Quem é que nunca viu, na rua, a cada passo,
A pallida mulher que rompe a multidão,
Trazendo agasalhado, um filho no regaço,
E aos tombos, muita vez, um outro pela mão?!
Nos frios do lagedo, ás vezes, pede esmola
Ás portas dos cafés: ninguem a quer ouvir:
E a ella qualquer codea a farta e a consola
Comtanto que sem fome os filhos vão dormir!
E em quanto á luz do gaz a turba prazenteira
No fumo dos festins revoa em turbilhão,
Quantos dramas crueis nas humidas trapeiras;
Nos campos quantas mães sem roupas e sem pão?!
E sempre a mesma lenda, a mesma historia antiga:
Do palacio á cabana o vosso doce olhar,
Nas insomnias crueis, na fome ou na fadiga,
D'um raio creador o berço a illuminar!
No entanto á doce mãe, se aquelle amor sem termo,
Da moda traja agora os novos ouropeis,
E o vosso coração já gasto e um pouco enfermo,
Soffrendo se dilue nos ideaes crueis;
Nas vagas pulsações d'umas recentes ancias,
Se aquella santa flôr das grandes commoções,
Apenas tem logar nas vossas elegancias.
Como um enfeite de mimo amado nos salões;
Na corrente fatal que ao longe arrasta os povos,
Se o vosso grande affecto intenta erguer-se mais,
Sonhando a sagração dos heroismos novos,
Resplendente de luz; vistosa de metaes:
Aos reflexos do gaz, ó mãe, abri passagem
Por entre a saudação das alas cortezãs,
Levando as seducções da vossa doce imagem
Aos delirios da noite, ás ceias das manhãs!
Surgi do canto obscuro aonde o casto seio
Palpita ingenuo e bom na paz da solidão,
E o vosso amor levae á opera e ao passeio
A fim de que elle arranque um bravo á multidão!

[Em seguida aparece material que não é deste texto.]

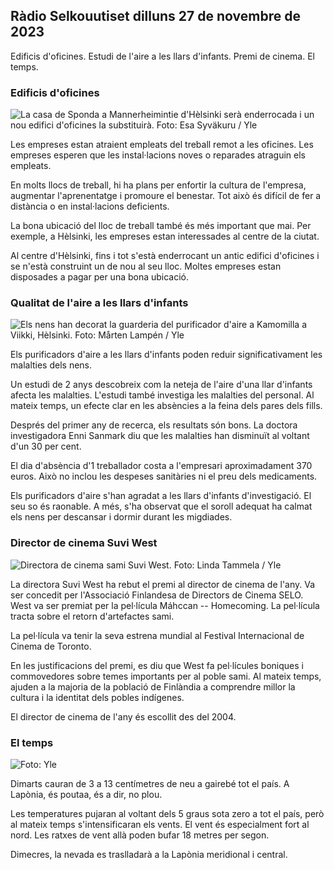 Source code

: Ràdio Selkouutiset dilluns 27 de novembre de 2023
---------------------------------------

Edificis d'oficines. Estudi de l'aire a les llars d'infants. Premi de cinema. El temps.

### Edificis d'oficines

![La casa de Sponda a Mannerheimintie d'Hèlsinki serà enderrocada i un nou edifici d'oficines la substituirà. Foto: Esa Syväkuru / Yle](https://images.cdn.yle.fi/image/upload/c_crop,h_3270,w_5814,x_0,y_404/ar_1.7777777777777777,c_fill,g_faces,h_1270,w_1270.q_auto:eco/f_auto/fl_lossy/v1700118894/39-12013716555c1029fb19)

Les empreses estan atraient empleats del treball remot a les oficines. Les empreses esperen que les instal·lacions noves o reparades atraguin els empleats.

En molts llocs de treball, hi ha plans per enfortir la cultura de l'empresa, augmentar l'aprenentatge i promoure el benestar. Tot això és difícil de fer a distància o en instal·lacions deficients.

La bona ubicació del lloc de treball també és més important que mai. Per exemple, a Hèlsinki, les empreses estan interessades al centre de la ciutat.

Al centre d'Hèlsinki, fins i tot s'està enderrocant un antic edifici d'oficines i se n'està construint un de nou al seu lloc. Moltes empreses estan disposades a pagar per una bona ubicació.

### Qualitat de l'aire a les llars d'infants

![Els nens han decorat la guarderia del purificador d'aire a Kamomilla a Viikki, Hèlsinki. Foto: Mårten Lampén / Yle](https://images.cdn.yle.fi/image/upload/c_crop,h_2250,w_4000,x_0,y_334/ar_1.7777777777777777,c_fill,g_faces,h_671,w_1205,w_1201q_auto:eco/f_auto/fl_lossy/v1695638511/39-117653165115d5600150)

Els purificadors d'aire a les llars d'infants poden reduir significativament les malalties dels nens.

Un estudi de 2 anys descobreix com la neteja de l'aire d'una llar d'infants afecta les malalties. L'estudi també investiga les malalties del personal. Al mateix temps, un efecte clar en les absències a la feina dels pares dels fills.

Després del primer any de recerca, els resultats són bons. La doctora investigadora Enni Sanmark diu que les malalties han disminuït al voltant d'un 30 per cent.

El dia d'absència d'1 treballador costa a l'empresari aproximadament 370 euros. Això no inclou les despeses sanitàries ni el preu dels medicaments.

Els purificadors d'aire s'han agradat a les llars d'infants d'investigació. El seu so és raonable. A més, s'ha observat que el soroll adequat ha calmat els nens per descansar i dormir durant les migdiades.

### Director de cinema Suvi West

![Directora de cinema sami Suvi West. Foto: Linda Tammela / Yle](https://images.cdn.yle.fi/image/upload/c_crop,h_2268,w_4032,x_0,y_120/ar_1.7777777777777777,c_fill,g_faces,h_671.0,dp_1201.q_auto:eco/f_auto/fl_lossy/v1613476645/39-774637602bb23ea1c4a)

La directora Suvi West ha rebut el premi al director de cinema de l'any. Va ser concedit per l'Associació Finlandesa de Directors de Cinema SELO. West va ser premiat per la pel·lícula Máhccan -- Homecoming. La pel·lícula tracta sobre el retorn d'artefactes sami.

La pel·lícula va tenir la seva estrena mundial al Festival Internacional de Cinema de Toronto.

En les justificacions del premi, es diu que West fa pel·lícules boniques i commovedores sobre temes importants per al poble sami. Al mateix temps, ajuden a la majoria de la població de Finlàndia a comprendre millor la cultura i la identitat dels pobles indígenes.

El director de cinema de l'any és escollit des del 2004.

### El temps

![ Foto: Yle](https://images.cdn.yle.fi/image/upload/c_crop,h_1080,w_1919,x_0,y_0/ar_1.777777777777777,c_fill,g_faces,h_675,w_1201/0dp_r_auto.:eco/f_auto/fl_lossy/v1701100995/39-12073206564bd79da68c)

Dimarts cauran de 3 a 13 centímetres de neu a gairebé tot el país. A Lapònia, és poutaa, és a dir, no plou.

Les temperatures pujaran al voltant dels 5 graus sota zero a tot el país, però al mateix temps s'intensificaran els vents. El vent és especialment fort al nord. Les ratxes de vent allà poden bufar 18 metres per segon.

Dimecres, la nevada es traslladarà a la Lapònia meridional i central.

E eu heide rir ao ver que o peito onde um thesouro
Maior do que nenhum podemos encontrar,
Intenta seduzir pela medalha d'ouro
Que aos pequenos heroes os reis costumam dar!

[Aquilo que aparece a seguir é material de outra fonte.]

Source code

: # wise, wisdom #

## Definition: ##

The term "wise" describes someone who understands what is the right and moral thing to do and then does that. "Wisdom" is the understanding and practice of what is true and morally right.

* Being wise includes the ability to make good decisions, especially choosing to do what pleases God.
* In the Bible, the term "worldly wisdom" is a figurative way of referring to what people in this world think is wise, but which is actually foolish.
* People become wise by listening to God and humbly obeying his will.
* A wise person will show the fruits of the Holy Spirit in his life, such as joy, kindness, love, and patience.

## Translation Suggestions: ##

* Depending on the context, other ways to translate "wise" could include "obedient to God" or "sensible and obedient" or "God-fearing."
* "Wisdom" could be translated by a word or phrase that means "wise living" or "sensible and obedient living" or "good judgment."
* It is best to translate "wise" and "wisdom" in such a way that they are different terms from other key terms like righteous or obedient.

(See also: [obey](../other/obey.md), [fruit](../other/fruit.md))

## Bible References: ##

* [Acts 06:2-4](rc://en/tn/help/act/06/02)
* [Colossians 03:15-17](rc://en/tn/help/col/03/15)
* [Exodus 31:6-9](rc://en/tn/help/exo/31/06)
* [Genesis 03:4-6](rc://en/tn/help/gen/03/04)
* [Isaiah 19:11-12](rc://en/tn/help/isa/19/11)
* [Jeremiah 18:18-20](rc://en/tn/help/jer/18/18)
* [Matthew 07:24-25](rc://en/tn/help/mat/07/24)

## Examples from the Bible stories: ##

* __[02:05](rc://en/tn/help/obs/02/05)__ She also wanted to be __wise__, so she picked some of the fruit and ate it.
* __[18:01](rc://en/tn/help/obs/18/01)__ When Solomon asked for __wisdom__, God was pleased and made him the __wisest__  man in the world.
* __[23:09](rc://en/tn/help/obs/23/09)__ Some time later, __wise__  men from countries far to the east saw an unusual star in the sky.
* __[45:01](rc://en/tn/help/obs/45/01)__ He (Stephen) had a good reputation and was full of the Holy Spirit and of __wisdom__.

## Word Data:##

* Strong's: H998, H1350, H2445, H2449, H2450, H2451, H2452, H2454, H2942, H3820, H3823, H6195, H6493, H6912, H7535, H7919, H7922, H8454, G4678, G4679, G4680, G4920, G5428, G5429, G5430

(mantém a grafia original)
In “A Alma Nova”
INCM - Imprensa Nacional Casa da Moeda
Guilherme de Azevedo
(1839-1882)
A MÃE
I
Sua ternura:
Com que alvoroço trémulo e espectante
chega a maternidade um dia, – como
da simples flôr se desentranha o gomo
a um raio de sol mais perturbador.
Vão-se os flancos erguendo na ondeante
vida que irrompe altiva, num assomo.
O seio branco amadurece em pomo
que o filho, ancioso, já não está distante.
No futuro que a Mãe lhe vai a erguer
a terra é pouca já p’ra êle ver
e pequeno o universo p’ra sonhar.
Mas, ei-lo enfim que chega... E a terra e o espaço
se circunscrevem no minguado abraço
em que os seus labios se unem p’ra o beijar...
II
Sua bondade:
Um filho vem, mais um e outro ainda.
Fonte da vida, a vida corre enquanto
do seu amor jorrar, em flúido, o encanto
que aos olhos d’outro amor a torna linda.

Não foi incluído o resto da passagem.